Meier suggests establishing a five to 10-minute workout routine that you can do before the rush of the day kicks in. “This can help wake up your muscles and brain so your day starts strong,” she says. Her top recommendation to squeeze in an effective workout quickly is high-intensity interval training. “Warm up for a minute or two, then pick two or three exercises and try doing 45 seconds of work followed by 15 seconds of rest. Cycle through the moves for as much time as you have, then stretch for a minute or two to cool down,” says Meier.
Quick exercises that improve cardio include running in place, mountain climbers, jumping jacks, squat jumps, and jump rope. If you want to focus on strength training, Schermerhorn suggests basic compound lifts to get the most bang for your buck: “Squats, deadlifts, bench press, and pull-ups will cover all the major muscle groups.”

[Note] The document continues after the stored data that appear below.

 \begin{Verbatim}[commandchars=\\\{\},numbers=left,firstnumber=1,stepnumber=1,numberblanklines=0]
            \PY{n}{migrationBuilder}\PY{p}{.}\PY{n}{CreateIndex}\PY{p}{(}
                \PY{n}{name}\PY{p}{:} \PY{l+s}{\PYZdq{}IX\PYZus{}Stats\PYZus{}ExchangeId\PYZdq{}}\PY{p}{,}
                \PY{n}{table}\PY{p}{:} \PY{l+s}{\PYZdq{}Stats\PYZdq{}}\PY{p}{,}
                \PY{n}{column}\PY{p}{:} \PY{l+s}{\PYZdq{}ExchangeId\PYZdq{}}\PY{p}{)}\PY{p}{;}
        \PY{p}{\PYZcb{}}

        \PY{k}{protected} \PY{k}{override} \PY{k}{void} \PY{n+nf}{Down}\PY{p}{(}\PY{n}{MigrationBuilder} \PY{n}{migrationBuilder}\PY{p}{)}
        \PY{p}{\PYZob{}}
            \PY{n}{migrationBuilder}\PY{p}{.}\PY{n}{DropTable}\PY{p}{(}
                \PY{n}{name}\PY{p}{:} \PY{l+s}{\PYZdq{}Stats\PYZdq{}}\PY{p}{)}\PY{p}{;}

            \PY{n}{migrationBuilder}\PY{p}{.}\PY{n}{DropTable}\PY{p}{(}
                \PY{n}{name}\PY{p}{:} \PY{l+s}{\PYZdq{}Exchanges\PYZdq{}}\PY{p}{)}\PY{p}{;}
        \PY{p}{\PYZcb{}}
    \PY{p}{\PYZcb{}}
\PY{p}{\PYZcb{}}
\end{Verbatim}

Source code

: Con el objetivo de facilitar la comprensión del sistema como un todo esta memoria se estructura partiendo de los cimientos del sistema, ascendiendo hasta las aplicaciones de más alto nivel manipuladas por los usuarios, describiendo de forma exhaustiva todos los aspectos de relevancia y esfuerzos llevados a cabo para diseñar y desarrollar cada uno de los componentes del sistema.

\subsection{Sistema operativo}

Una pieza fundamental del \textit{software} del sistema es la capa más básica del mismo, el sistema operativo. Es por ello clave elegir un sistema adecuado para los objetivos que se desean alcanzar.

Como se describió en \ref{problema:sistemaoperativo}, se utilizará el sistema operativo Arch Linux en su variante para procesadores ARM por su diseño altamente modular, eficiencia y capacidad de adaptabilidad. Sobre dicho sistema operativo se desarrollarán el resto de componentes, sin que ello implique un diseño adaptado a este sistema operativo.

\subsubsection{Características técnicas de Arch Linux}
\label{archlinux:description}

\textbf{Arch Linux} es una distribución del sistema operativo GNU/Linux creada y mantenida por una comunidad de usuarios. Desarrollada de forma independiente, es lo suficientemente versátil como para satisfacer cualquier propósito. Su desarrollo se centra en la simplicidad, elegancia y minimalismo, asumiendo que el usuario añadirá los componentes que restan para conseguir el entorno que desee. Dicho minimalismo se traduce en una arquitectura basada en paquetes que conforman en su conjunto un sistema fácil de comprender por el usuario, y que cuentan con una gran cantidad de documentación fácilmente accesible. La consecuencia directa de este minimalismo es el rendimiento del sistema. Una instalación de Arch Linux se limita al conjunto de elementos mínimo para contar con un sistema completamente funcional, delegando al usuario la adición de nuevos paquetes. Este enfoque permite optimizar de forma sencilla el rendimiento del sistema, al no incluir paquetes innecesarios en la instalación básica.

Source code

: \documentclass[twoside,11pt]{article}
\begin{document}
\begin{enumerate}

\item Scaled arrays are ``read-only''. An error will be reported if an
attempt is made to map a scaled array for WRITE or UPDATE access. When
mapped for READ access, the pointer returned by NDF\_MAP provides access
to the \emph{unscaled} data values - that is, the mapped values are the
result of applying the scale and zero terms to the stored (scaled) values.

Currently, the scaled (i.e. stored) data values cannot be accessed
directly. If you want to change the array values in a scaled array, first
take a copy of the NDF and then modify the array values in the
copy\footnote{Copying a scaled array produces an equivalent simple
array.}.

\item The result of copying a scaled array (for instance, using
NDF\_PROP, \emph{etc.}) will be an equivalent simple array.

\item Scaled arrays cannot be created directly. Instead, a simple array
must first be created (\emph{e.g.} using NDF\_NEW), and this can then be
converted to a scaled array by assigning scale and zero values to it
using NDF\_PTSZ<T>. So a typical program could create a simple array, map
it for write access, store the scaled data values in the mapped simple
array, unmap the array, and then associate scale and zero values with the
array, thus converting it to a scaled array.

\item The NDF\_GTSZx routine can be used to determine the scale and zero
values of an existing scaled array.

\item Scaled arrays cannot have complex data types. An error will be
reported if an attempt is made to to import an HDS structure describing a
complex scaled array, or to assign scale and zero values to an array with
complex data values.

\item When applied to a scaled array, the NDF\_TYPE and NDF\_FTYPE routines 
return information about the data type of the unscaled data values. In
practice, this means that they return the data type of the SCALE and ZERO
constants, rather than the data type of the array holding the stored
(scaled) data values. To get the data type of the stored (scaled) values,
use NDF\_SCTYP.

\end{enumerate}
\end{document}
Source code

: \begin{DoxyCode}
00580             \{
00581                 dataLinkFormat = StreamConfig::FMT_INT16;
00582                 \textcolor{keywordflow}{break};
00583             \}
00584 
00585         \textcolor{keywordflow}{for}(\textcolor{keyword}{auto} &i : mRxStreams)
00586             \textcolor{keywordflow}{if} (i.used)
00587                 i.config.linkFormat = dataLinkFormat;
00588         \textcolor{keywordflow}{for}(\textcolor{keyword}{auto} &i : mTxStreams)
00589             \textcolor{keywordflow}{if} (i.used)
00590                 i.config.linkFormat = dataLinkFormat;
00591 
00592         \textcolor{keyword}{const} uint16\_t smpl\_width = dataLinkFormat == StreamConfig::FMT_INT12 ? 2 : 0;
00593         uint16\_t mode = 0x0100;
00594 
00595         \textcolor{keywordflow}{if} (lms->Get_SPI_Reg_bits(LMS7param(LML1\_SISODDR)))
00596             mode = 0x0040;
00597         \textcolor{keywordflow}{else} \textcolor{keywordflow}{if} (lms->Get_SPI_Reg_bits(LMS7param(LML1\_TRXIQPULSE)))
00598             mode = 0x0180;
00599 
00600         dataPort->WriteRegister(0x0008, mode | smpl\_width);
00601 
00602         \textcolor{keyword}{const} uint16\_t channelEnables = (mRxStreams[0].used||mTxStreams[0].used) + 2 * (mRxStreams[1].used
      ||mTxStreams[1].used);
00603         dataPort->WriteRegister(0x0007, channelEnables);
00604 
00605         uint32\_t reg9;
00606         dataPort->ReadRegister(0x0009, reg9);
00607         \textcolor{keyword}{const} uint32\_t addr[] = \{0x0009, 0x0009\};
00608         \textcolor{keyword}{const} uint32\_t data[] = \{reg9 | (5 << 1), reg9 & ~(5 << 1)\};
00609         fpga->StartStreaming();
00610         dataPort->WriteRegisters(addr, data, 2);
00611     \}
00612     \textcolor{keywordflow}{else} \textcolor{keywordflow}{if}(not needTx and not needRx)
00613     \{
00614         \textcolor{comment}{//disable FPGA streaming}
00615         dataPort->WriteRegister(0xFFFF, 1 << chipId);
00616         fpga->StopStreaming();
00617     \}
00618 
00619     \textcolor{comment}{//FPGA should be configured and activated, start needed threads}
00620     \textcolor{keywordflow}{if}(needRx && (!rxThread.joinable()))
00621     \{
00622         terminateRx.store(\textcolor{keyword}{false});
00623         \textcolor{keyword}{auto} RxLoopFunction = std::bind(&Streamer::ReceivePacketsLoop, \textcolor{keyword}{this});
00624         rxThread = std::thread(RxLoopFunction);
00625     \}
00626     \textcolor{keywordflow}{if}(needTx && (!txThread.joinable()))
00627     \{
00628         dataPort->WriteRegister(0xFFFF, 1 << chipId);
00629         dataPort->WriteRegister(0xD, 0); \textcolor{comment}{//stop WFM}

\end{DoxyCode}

Try this 10-minute core routine that only requires a towel:
3. Give yourself mini “exercise snacks”
Whether you’re waiting for your coffee to brew, hanging out for a few minutes before a meeting, or watching the kids at the playground, use the time to work in just a quick exercise or two. “Throughout the day, take just a few moments at a time to get some movement in,” says Meier. “Knock out 10 air squats and 10 push-ups every hour or two—anything is better than sitting still.” New findings show even two minutes of intense activity per day can help you live longer.
4. Make social outings and family time active
Instead of going out for dinner, drinks, or movies with friends, make your social outings active. “Go for walks or hikes with friends,” recommends Meier. “Even something like going to a museum is an activity that will keep you moving for hours without realizing it.” Family time could include sledding or playing frisbee at the park. “Taking your dog for a family walk is an excellent group activity that gets you and the whole family moving,” says Schermerhorn.
5. Netflix and sweat
You can also work a little movement into your “me-time.” Put on your favorite episode of Grey’s Anatomy while running on a treadmill or do a quick HIIT workout during every commercial break. “Watching Netflix or other streaming services on a stationary bike or treadmill is a fun way to exercise if you find it tough to get motivated,” says Schermerhorn.